Dataset records Block Start

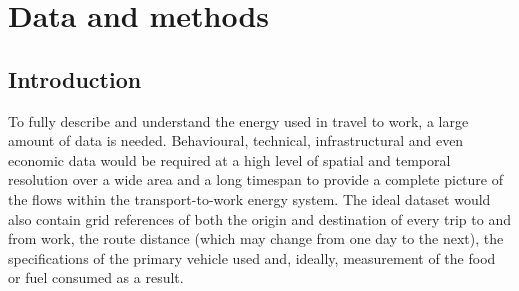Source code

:\documentclass[a4paper, 11pt, twoside]{Thesis}
\begin{document}
\label{s:applications}

 

\chapter{Data and methods} 
\label{Chapter4}
\fancyhead[RE,LO]{\thepage}
\section{Introduction} 
To fully describe and understand the energy used in travel to work, a large
amount of data is needed. Behavioural, technical, infrastructural and even
economic data would be required at a high level of spatial and temporal
resolution over a wide area and a long timespan to provide a complete
picture of the flows within the transport-to-work energy system. 
The ideal dataset would also contain grid references of both the origin and
destination of every trip to and from work, the
route distance (which may change from one day to the next), the specifications
of the primary vehicle used and, ideally, measurement of the food or fuel
consumed as a result.
\end{document}
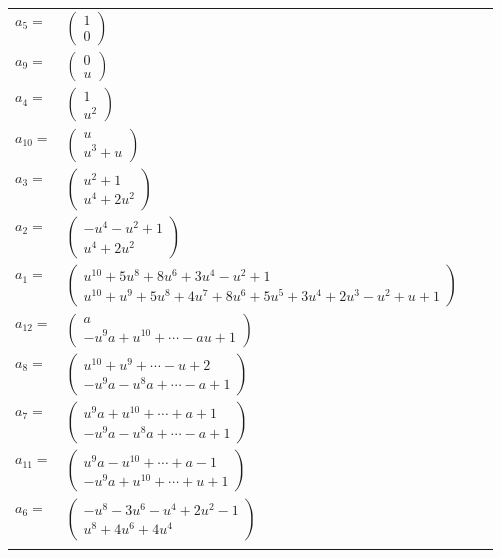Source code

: \documentclass[1p]{elsarticle_modified}
\theoremstyle{definition}
\begin{document}
\begin{tabular}{m{7pt} m{180pt} m{7pt} m{180pt} }
\flushright $a_{5}=$&$\begin{pmatrix}1\\0\end{pmatrix}$ \\
\flushright $a_{9}=$&$\begin{pmatrix}0\\u\end{pmatrix}$ \\
\flushright $a_{4}=$&$\begin{pmatrix}1\\u^2\end{pmatrix}$ \\
\flushright $a_{10}=$&$\begin{pmatrix}u\\u^3+u\end{pmatrix}$ \\
\flushright $a_{3}=$&$\begin{pmatrix}u^2+1\\u^4+2 u^2\end{pmatrix}$ \\
\flushright $a_{2}=$&$\begin{pmatrix}- u^4- u^2+1\\u^4+2 u^2\end{pmatrix}$ \\
\flushright $a_{1}=$&$\begin{pmatrix}u^{10}+5 u^8+8 u^6+3 u^4- u^2+1\\u^{10}+u^9+5 u^8+4 u^7+8 u^6+5 u^5+3 u^4+2 u^3- u^2+u+1\end{pmatrix}$ \\
\flushright $a_{12}=$&$\begin{pmatrix}a\\- u^9 a+u^{10}+\cdots- a u+1\end{pmatrix}$ \\
\flushright $a_{8}=$&$\begin{pmatrix}u^{10}+u^9+\cdots- u+2\\- u^9 a- u^8 a+\cdots- a+1\end{pmatrix}$ \\
\flushright $a_{7}=$&$\begin{pmatrix}u^9 a+u^{10}+\cdots+a+1\\- u^9 a- u^8 a+\cdots- a+1\end{pmatrix}$ \\
\flushright $a_{11}=$&$\begin{pmatrix}u^9 a- u^{10}+\cdots+a-1\\- u^9 a+u^{10}+\cdots+u+1\end{pmatrix}$ \\
\flushright $a_{6}=$&$\begin{pmatrix}- u^8-3 u^6- u^4+2 u^2-1\\u^8+4 u^6+4 u^4\end{pmatrix}$\\&\end{tabular}
\end{document}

Dataset records Block End

- [What the task asks]:
Pull out each line of the entries that contains "cdots".

- [The completed task]:
\flushright $a_{12}=$&$\begin{pmatrix}a\\- u^9 a+u^{10}+\cdots- a u+1\end{pmatrix}$ \\
\flushright $a_{8}=$&$\begin{pmatrix}u^{10}+u^9+\cdots- u+2\\- u^9 a- u^8 a+\cdots- a+1\end{pmatrix}$ \\
\flushright $a_{7}=$&$\begin{pmatrix}u^9 a+u^{10}+\cdots+a+1\\- u^9 a- u^8 a+\cdots- a+1\end{pmatrix}$ \\
\flushright $a_{11}=$&$\begin{pmatrix}u^9 a- u^{10}+\cdots+a-1\\- u^9 a+u^{10}+\cdots+u+1\end{pmatrix}$ \\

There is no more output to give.